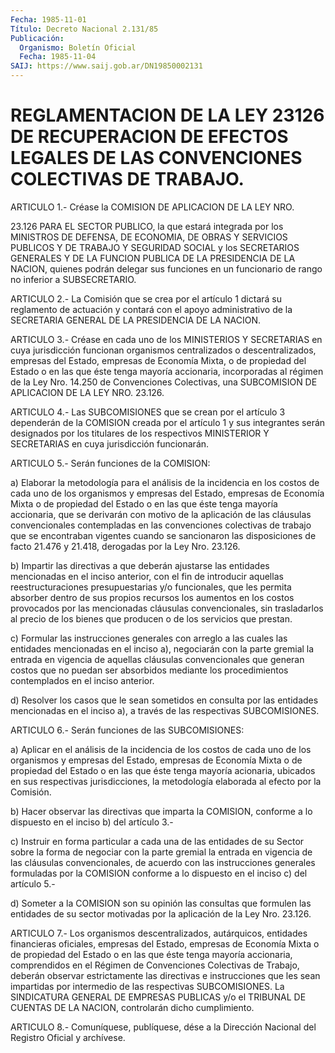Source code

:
 ```yaml
---
Fecha: 1985-11-01
Título: Decreto Nacional 2.131/85
Publicación:
  Organismo: Boletín Oficial
  Fecha: 1985-11-04
SAIJ: https://www.saij.gob.ar/DN19850002131
---
```

# REGLAMENTACION DE LA LEY 23126 DE RECUPERACION DE EFECTOS LEGALES DE LAS CONVENCIONES COLECTIVAS DE TRABAJO.

<a id="1"></a>
ARTICULO  1.-  Créase  la  COMISION  DE  APLICACION  DE LA LEY NRO.

23.126  PARA  EL  SECTOR PUBLICO, la que estará integrada  por  los MINISTROS DE DEFENSA,  DE ECONOMIA, DE OBRAS Y SERVICIOS PUBLICOS Y DE TRABAJO Y SEGURIDAD SOCIAL  y  los SECRETARIOS GENERALES Y DE LA FUNCION  PUBLICA DE LA PRESIDENCIA DE  LA  NACION,  quienes  podrán delegar sus  funciones  en  un  funcionario  de rango no inferior a SUBSECRETARIO.

<a id="2"></a>
ARTICULO  2.-  La Comisión que se crea por el artículo 1 dictará su reglamento de actuación  y  contará  con el apoyo administrativo de la SECRETARIA GENERAL DE LA PRESIDENCIA DE LA NACION.

<a id="3"></a>
ARTICULO  3.-  Créase  en cada uno de los MINISTERIOS Y SECRETARIAS en  cuya  jurisdicción  funcionan    organismos    centralizados  o descentralizados, empresas del Estado, empresas de Economía  Mixta, o  de  propiedad  del  Estado  o  en  las  que  éste  tenga mayoría accionaria,  incorporadas  al  régimen  de  la  Ley Nro. 14.250  de Convenciones Colectivas, una SUBCOMISION DE APLICACION  DE  LA  LEY NRO. 23.126.

<a id="4"></a>
ARTICULO  4.-  Las  SUBCOMISIONES  que  se  crean por el artículo 3 dependerán  de  la  COMISION  creada  por  el  artículo   1  y  sus integrantes  serán  designados por los titulares de los respectivos MINISTERIOR  Y  SECRETARIAS    en  cuya  jurisdicción  funcionarán.

<a id="5"></a>
ARTICULO 5.- Serán funciones de la COMISION:

a)  Elaborar  la  metodología  para el análisis de la incidencia en los costos de cada uno de los organismos  y  empresas  del  Estado, empresas  de Economía Mixta o de propiedad del Estado o en las  que éste tenga  mayoría  accionaria,  que se derivarán con motivo de la aplicación  de  las cláusulas convencionales  contempladas  en  las convenciones colectivas  de  trabajo  que  se  encontraban vigentes cuando se sancionaron las disposiciones de facto  21.476  y 21.418, derogadas por la Ley Nro. 23.126.

b)  Impartir  las  directivas a que deberán ajustarse las entidades mencionadas  en  el inciso  anterior,  con  el  fin  de  introducir aquellas reestructuraciones  presupuestarias  y/o  funcionales, que les  permita absorber dentro de sus propios recursos  los  aumentos en los costos provocados por las mencionadas cláusulas convencionales,  sin  trasladarlos  al  precio  de  los  bienes que producen o de los servicios que prestan.

c)  Formular  las instrucciones generales con arreglo a las  cuales las entidades mencionadas  en el inciso a), negociarán con la parte gremial la entrada en vigencia de aquellas cláusulas convencionales que generan costos  que  no  puedan  ser  absorbidos mediante  los  procedimientos  contemplados  en el inciso anterior.

d)  Resolver los casos que le sean sometidos en  consulta  por  las entidades  mencionadas en el inciso a), a través de las respectivas SUBCOMISIONES.

<a id="6"></a>
ARTICULO 6.- Serán funciones de las SUBCOMISIONES:

a)  Aplicar  en  el análisis de la incidencia de los costos de cada uno de los organismos  y  empresas del Estado, empresas de Economía Mixta o de propiedad del Estado  o  en  las  que éste tenga mayoría acionaria,    ubicados  en  sus  respectivas  jurisdicciones,    la metodología elaborada al efecto por la Comisión.

b) Hacer observar  las directivas que imparta la COMISION, conforme a lo dispuesto en el inciso b) del artículo 3.-

c) Instruir en forma  particular  a cada una de las entidades de su Sector sobre la forma de negociar con  la  parte gremial la entrada en vigencia de las cláusulas convencionales,  de  acuerdo  con  las instrucciones  generales  formuladas  por la COMISION conforme a lo dispuesto en el inciso c) del artículo 5.-

d) Someter a la COMISION son su opinión  las consultas que formulen las entidades de su sector motivadas por la  aplicación  de  la Ley Nro. 23.126.

<a id="7"></a>
ARTICULO    7.-    Los  organismos  descentralizados,  autárquicos, entidades financieras  oficiales,  empresas del Estado, empresas de Economía Mixta o de propiedad del Estado  o  en  las que éste tenga mayoría  accionaria,  comprendidos  en  el Régimen de  Convenciones Colectivas    de  Trabajo,  deberán  observar  estrictamente    las directivas e instrucciones  que  les sean impartidas por intermedio de  las  respectivas  SUBCOMISIONES.   La  SINDICATURA  GENERAL  DE EMPRESAS  PUBLICAS  y/o  el  TRIBUNAL  DE  CUENTAS  DE  LA  NACION, controlarán dicho cumplimiento.

<a id="8"></a>
ARTICULO  8.- Comuníquese, publíquese, dése a la Dirección Nacional del Registro Oficial y archívese.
■ ■ ■ ■ ■ ■ ■
(PROBLEM TO WORK ON): Reproduce these records exactly, but not the pictures.

(RESULT FOR THIS TASK):
Source code

:
 ```yaml
---
Fecha: 1985-11-01
Título: Decreto Nacional 2.131/85
Publicación:
  Organismo: Boletín Oficial
  Fecha: 1985-11-04
SAIJ: https://www.saij.gob.ar/DN19850002131
---
```

# REGLAMENTACION DE LA LEY 23126 DE RECUPERACION DE EFECTOS LEGALES DE LAS CONVENCIONES COLECTIVAS DE TRABAJO.

<a id="1"></a>
ARTICULO  1.-  Créase  la  COMISION  DE  APLICACION  DE LA LEY NRO.

23.126  PARA  EL  SECTOR PUBLICO, la que estará integrada  por  los MINISTROS DE DEFENSA,  DE ECONOMIA, DE OBRAS Y SERVICIOS PUBLICOS Y DE TRABAJO Y SEGURIDAD SOCIAL  y  los SECRETARIOS GENERALES Y DE LA FUNCION  PUBLICA DE LA PRESIDENCIA DE  LA  NACION,  quienes  podrán delegar sus  funciones  en  un  funcionario  de rango no inferior a SUBSECRETARIO.

<a id="2"></a>
ARTICULO  2.-  La Comisión que se crea por el artículo 1 dictará su reglamento de actuación  y  contará  con el apoyo administrativo de la SECRETARIA GENERAL DE LA PRESIDENCIA DE LA NACION.

<a id="3"></a>
ARTICULO  3.-  Créase  en cada uno de los MINISTERIOS Y SECRETARIAS en  cuya  jurisdicción  funcionan    organismos    centralizados  o descentralizados, empresas del Estado, empresas de Economía  Mixta, o  de  propiedad  del  Estado  o  en  las  que  éste  tenga mayoría accionaria,  incorporadas  al  régimen  de  la  Ley Nro. 14.250  de Convenciones Colectivas, una SUBCOMISION DE APLICACION  DE  LA  LEY NRO. 23.126.

<a id="4"></a>
ARTICULO  4.-  Las  SUBCOMISIONES  que  se  crean por el artículo 3 dependerán  de  la  COMISION  creada  por  el  artículo   1  y  sus integrantes  serán  designados por los titulares de los respectivos MINISTERIOR  Y  SECRETARIAS    en  cuya  jurisdicción  funcionarán.

<a id="5"></a>
ARTICULO 5.- Serán funciones de la COMISION:

a)  Elaborar  la  metodología  para el análisis de la incidencia en los costos de cada uno de los organismos  y  empresas  del  Estado, empresas  de Economía Mixta o de propiedad del Estado o en las  que éste tenga  mayoría  accionaria,  que se derivarán con motivo de la aplicación  de  las cláusulas convencionales  contempladas  en  las convenciones colectivas  de  trabajo  que  se  encontraban vigentes cuando se sancionaron las disposiciones de facto  21.476  y 21.418, derogadas por la Ley Nro. 23.126.

b)  Impartir  las  directivas a que deberán ajustarse las entidades mencionadas  en  el inciso  anterior,  con  el  fin  de  introducir aquellas reestructuraciones  presupuestarias  y/o  funcionales, que les  permita absorber dentro de sus propios recursos  los  aumentos en los costos provocados por las mencionadas cláusulas convencionales,  sin  trasladarlos  al  precio  de  los  bienes que producen o de los servicios que prestan.

c)  Formular  las instrucciones generales con arreglo a las  cuales las entidades mencionadas  en el inciso a), negociarán con la parte gremial la entrada en vigencia de aquellas cláusulas convencionales que generan costos  que  no  puedan  ser  absorbidos mediante  los  procedimientos  contemplados  en el inciso anterior.

d)  Resolver los casos que le sean sometidos en  consulta  por  las entidades  mencionadas en el inciso a), a través de las respectivas SUBCOMISIONES.

<a id="6"></a>
ARTICULO 6.- Serán funciones de las SUBCOMISIONES:

a)  Aplicar  en  el análisis de la incidencia de los costos de cada uno de los organismos  y  empresas del Estado, empresas de Economía Mixta o de propiedad del Estado  o  en  las  que éste tenga mayoría acionaria,    ubicados  en  sus  respectivas  jurisdicciones,    la metodología elaborada al efecto por la Comisión.

b) Hacer observar  las directivas que imparta la COMISION, conforme a lo dispuesto en el inciso b) del artículo 3.-

c) Instruir en forma  particular  a cada una de las entidades de su Sector sobre la forma de negociar con  la  parte gremial la entrada en vigencia de las cláusulas convencionales,  de  acuerdo  con  las instrucciones  generales  formuladas  por la COMISION conforme a lo dispuesto en el inciso c) del artículo 5.-

d) Someter a la COMISION son su opinión  las consultas que formulen las entidades de su sector motivadas por la  aplicación  de  la Ley Nro. 23.126.

<a id="7"></a>
ARTICULO    7.-    Los  organismos  descentralizados,  autárquicos, entidades financieras  oficiales,  empresas del Estado, empresas de Economía Mixta o de propiedad del Estado  o  en  las que éste tenga mayoría  accionaria,  comprendidos  en  el Régimen de  Convenciones Colectivas    de  Trabajo,  deberán  observar  estrictamente    las directivas e instrucciones  que  les sean impartidas por intermedio de  las  respectivas  SUBCOMISIONES.   La  SINDICATURA  GENERAL  DE EMPRESAS  PUBLICAS  y/o  el  TRIBUNAL  DE  CUENTAS  DE  LA  NACION, controlarán dicho cumplimiento.

<a id="8"></a>
ARTICULO  8.- Comuníquese, publíquese, dése a la Dirección Nacional del Registro Oficial y archívese.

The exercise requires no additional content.